Kesaksian Sri Mulyani tersebut, secara eksplisit, menyatakan bahwa pemerintah dapat menyesuaikan, atau mengubah, Belanja Negara kapan saja dan dalam kondisi apa saja, termasuk penyesuaian Belanja Negara pada awal tahun 2024.
Pernyataan Sri Mulyani ini jauh dari kebenaran. Sri Mulyani nampaknya dengan sengaja mengabaikan kalimat awal Pasal 28 ayat (1) yang berbunyi: *Dalam hal perkiraan realisasi penerimaan negara tidak sesuai dengan target, …*
Terkesan Sri Mulyani sengaja memberi penjelasan yang tidak sesuai fakta, alias berbohong? Sangat mungkin.

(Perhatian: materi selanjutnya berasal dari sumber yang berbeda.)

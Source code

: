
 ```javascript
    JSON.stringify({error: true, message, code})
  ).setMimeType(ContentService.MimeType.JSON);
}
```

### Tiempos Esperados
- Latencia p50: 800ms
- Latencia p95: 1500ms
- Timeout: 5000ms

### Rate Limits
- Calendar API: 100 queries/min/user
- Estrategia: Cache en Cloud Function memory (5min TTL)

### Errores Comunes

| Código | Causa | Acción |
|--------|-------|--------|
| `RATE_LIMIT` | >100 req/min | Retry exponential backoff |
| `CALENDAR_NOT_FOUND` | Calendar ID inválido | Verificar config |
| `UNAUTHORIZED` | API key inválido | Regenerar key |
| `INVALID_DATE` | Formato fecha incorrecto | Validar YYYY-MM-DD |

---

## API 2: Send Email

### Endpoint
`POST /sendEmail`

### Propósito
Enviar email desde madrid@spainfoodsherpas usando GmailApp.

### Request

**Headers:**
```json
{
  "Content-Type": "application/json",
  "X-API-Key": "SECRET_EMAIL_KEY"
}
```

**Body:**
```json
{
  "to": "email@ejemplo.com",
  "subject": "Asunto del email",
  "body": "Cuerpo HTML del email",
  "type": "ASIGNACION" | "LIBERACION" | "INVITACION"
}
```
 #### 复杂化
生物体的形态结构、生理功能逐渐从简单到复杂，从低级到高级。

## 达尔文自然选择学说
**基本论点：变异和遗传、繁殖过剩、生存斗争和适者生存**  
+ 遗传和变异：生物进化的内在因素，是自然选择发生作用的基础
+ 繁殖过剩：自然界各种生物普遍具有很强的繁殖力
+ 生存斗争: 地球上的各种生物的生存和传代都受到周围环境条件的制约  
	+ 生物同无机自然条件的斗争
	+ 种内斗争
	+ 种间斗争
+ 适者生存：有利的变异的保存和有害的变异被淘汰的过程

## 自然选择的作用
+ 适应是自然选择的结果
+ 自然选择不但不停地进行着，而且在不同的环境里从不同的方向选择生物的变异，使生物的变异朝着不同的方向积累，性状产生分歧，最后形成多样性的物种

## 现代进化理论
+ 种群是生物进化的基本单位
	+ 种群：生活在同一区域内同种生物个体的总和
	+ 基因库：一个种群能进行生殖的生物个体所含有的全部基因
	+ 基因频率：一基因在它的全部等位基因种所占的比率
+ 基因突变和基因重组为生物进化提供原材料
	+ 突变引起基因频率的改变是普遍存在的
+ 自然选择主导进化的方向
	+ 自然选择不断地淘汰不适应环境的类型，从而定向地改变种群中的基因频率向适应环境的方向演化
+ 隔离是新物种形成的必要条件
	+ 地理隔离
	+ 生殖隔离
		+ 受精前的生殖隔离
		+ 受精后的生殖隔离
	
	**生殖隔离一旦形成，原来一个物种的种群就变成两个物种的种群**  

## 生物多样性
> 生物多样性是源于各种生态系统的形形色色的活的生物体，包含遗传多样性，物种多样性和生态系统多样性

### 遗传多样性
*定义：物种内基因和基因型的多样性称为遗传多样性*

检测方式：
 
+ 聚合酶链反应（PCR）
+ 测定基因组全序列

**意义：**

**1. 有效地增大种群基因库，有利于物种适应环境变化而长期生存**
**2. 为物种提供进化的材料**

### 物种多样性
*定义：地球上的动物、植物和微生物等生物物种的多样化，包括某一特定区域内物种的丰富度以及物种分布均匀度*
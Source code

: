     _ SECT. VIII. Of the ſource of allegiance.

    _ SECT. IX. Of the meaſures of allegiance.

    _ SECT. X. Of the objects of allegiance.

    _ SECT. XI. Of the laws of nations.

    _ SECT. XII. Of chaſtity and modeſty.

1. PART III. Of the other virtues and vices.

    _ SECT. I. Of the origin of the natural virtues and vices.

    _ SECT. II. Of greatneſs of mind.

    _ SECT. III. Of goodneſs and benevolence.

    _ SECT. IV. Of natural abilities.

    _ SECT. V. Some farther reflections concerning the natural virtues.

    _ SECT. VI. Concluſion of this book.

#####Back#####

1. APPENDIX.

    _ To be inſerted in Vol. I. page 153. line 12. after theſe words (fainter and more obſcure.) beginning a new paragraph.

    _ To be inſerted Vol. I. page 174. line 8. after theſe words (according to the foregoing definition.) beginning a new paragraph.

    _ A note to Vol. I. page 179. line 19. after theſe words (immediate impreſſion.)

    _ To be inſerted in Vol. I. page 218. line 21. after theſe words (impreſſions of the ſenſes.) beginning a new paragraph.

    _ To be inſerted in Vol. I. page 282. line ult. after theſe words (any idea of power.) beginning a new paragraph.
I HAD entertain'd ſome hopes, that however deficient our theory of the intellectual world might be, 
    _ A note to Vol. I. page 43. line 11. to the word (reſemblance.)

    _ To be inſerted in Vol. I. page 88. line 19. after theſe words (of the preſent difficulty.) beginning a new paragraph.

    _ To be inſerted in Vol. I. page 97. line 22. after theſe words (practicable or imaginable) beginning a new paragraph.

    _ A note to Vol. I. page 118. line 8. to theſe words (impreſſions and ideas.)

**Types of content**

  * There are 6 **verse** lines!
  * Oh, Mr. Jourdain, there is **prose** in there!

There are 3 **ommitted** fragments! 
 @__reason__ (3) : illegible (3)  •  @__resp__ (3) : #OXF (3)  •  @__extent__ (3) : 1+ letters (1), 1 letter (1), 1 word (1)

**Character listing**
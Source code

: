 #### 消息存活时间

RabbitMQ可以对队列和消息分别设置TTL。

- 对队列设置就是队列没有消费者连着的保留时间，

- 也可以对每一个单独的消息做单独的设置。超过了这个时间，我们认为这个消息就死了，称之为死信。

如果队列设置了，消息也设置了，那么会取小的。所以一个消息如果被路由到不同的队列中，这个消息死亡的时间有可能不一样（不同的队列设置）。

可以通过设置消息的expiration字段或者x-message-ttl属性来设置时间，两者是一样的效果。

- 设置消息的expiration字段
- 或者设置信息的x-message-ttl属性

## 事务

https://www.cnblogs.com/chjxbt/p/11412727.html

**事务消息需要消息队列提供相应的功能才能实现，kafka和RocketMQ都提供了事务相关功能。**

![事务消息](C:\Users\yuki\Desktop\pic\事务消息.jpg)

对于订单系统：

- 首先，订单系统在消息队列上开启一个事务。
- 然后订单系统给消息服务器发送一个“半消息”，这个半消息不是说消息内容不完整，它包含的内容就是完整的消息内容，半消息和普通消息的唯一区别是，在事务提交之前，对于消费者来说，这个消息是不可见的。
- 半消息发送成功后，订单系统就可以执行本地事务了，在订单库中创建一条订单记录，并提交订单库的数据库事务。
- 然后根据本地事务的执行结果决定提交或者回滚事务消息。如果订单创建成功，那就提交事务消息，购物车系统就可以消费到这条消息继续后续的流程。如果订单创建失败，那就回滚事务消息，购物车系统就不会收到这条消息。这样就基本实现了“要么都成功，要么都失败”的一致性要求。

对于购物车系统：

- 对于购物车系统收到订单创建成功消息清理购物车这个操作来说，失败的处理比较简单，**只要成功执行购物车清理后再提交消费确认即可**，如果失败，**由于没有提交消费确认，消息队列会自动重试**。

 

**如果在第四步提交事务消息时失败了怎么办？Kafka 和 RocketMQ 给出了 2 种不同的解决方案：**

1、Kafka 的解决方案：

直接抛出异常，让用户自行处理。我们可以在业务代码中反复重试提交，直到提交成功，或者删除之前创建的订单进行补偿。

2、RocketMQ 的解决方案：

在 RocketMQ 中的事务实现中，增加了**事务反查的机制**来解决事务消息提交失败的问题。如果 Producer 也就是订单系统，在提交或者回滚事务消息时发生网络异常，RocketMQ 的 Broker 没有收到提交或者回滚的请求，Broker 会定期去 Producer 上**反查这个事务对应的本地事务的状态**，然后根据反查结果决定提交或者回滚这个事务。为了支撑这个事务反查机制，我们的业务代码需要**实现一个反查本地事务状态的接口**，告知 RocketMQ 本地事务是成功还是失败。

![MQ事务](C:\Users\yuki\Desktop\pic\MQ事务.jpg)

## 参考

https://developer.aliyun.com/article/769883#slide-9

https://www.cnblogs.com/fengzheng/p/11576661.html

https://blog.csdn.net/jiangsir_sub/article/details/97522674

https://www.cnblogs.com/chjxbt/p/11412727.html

Sebab, Pasal 28 ayat (1) seharusnya hanya, dan hanya, berlaku dalam hal realisasi penerimaan negara tidak sesuai dengan target, atau di bawah target. Dalam hal ini, penyesuaian atau tepatnya pemotongan Belanja Negara baru dapat dilakukan, baik dengan cara pemotongan secara otomatis _(penyesuaian otomatis)_ atau pemotongan per mata anggaran sesuai kebutuhan dan prioritas, termasuk pergeseran anggaran antarprogram.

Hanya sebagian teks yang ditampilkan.